Requirement: Each line below should be retyped exactly, with no pictures.

Document images with source code
========================================================================

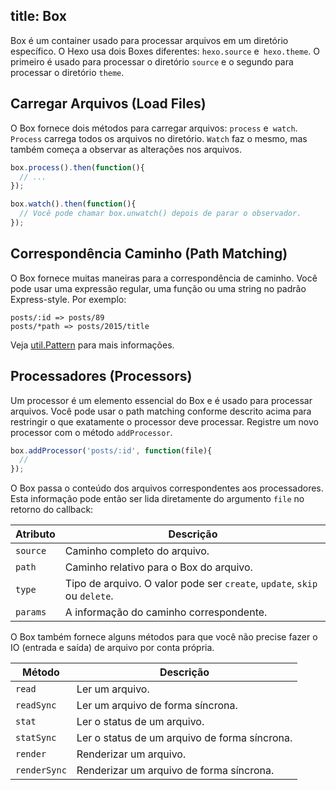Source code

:title: Box
---
Box é um container usado para processar arquivos em um diretório específico. O Hexo usa dois Boxes diferentes: `hexo.source` e` hexo.theme`. O primeiro é usado para processar o diretório `source` e o segundo para processar o diretório `theme`.

## Carregar Arquivos (Load Files)

O Box fornece dois métodos para carregar arquivos: `process` e` watch`. `Process` carrega todos os arquivos no diretório. `Watch` faz o mesmo, mas também começa a observar as alterações nos arquivos.

``` js
box.process().then(function(){
  // ...
});

box.watch().then(function(){
  // Você pode chamar box.unwatch() depois de parar o observador.
});
```

## Correspondência Caminho (Path Matching)

O Box fornece muitas maneiras para a correspondência de caminho. Você pode usar uma expressão regular, uma função ou uma string no padrão Express-style. Por exemplo:

``` plain
posts/:id => posts/89
posts/*path => posts/2015/title
```

Veja [util.Pattern] para mais informações.

## Processadores (Processors)

Um processor é um elemento essencial do Box e é usado para processar arquivos. Você pode usar o path matching conforme descrito acima para restringir o que exatamente o processor deve processar. Registre um novo processor com o método `addProcessor`.

``` js
box.addProcessor('posts/:id', function(file){
  //
});
```

O Box passa o conteúdo dos arquivos correspondentes aos processadores. Esta informação pode então ser lida diretamente do argumento `file` no retorno do callback:

Atributo | Descrição
--- | ---
`source` | Caminho completo do arquivo.
`path` | Caminho relativo para o Box do arquivo.
`type` | Tipo de arquivo. O valor pode ser `create`, `update`, `skip` ou `delete`.
`params` | A informação do caminho correspondente.

O Box também fornece alguns métodos para que você não precise fazer o IO (entrada e saída) de arquivo por conta própria.

Método | Descrição
--- | ---
`read` | Ler um arquivo.
`readSync` | Ler um arquivo de forma síncrona.
`stat` | Ler o status de um arquivo.
`statSync` | Ler o status de um arquivo de forma síncrona.
`render` | Renderizar um arquivo.
`renderSync` | Renderizar um arquivo de forma síncrona.

[util.Pattern]: https://github.com/hexojs/hexo-util#patternrule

========================================================================

Your solution:
Source code

:title: Box
---
Box é um container usado para processar arquivos em um diretório específico. O Hexo usa dois Boxes diferentes: `hexo.source` e` hexo.theme`. O primeiro é usado para processar o diretório `source` e o segundo para processar o diretório `theme`.

## Carregar Arquivos (Load Files)

O Box fornece dois métodos para carregar arquivos: `process` e` watch`. `Process` carrega todos os arquivos no diretório. `Watch` faz o mesmo, mas também começa a observar as alterações nos arquivos.

``` js
box.process().then(function(){
  // ...
});

box.watch().then(function(){
  // Você pode chamar box.unwatch() depois de parar o observador.
});
```

## Correspondência Caminho (Path Matching)

O Box fornece muitas maneiras para a correspondência de caminho. Você pode usar uma expressão regular, uma função ou uma string no padrão Express-style. Por exemplo:

``` plain
posts/:id => posts/89
posts/*path => posts/2015/title
```

Veja [util.Pattern] para mais informações.

## Processadores (Processors)

Um processor é um elemento essencial do Box e é usado para processar arquivos. Você pode usar o path matching conforme descrito acima para restringir o que exatamente o processor deve processar. Registre um novo processor com o método `addProcessor`.

``` js
box.addProcessor('posts/:id', function(file){
  //
});
```

O Box passa o conteúdo dos arquivos correspondentes aos processadores. Esta informação pode então ser lida diretamente do argumento `file` no retorno do callback:

Atributo | Descrição
--- | ---
`source` | Caminho completo do arquivo.
`path` | Caminho relativo para o Box do arquivo.
`type` | Tipo de arquivo. O valor pode ser `create`, `update`, `skip` ou `delete`.
`params` | A informação do caminho correspondente.

O Box também fornece alguns métodos para que você não precise fazer o IO (entrada e saída) de arquivo por conta própria.

Método | Descrição
--- | ---
`read` | Ler um arquivo.
`readSync` | Ler um arquivo de forma síncrona.
`stat` | Ler o status de um arquivo.
`statSync` | Ler o status de um arquivo de forma síncrona.
`render` | Renderizar um arquivo.
`renderSync` | Renderizar um arquivo de forma síncrona.

[util.Pattern]: https://github.com/hexojs/hexo-util#patternrule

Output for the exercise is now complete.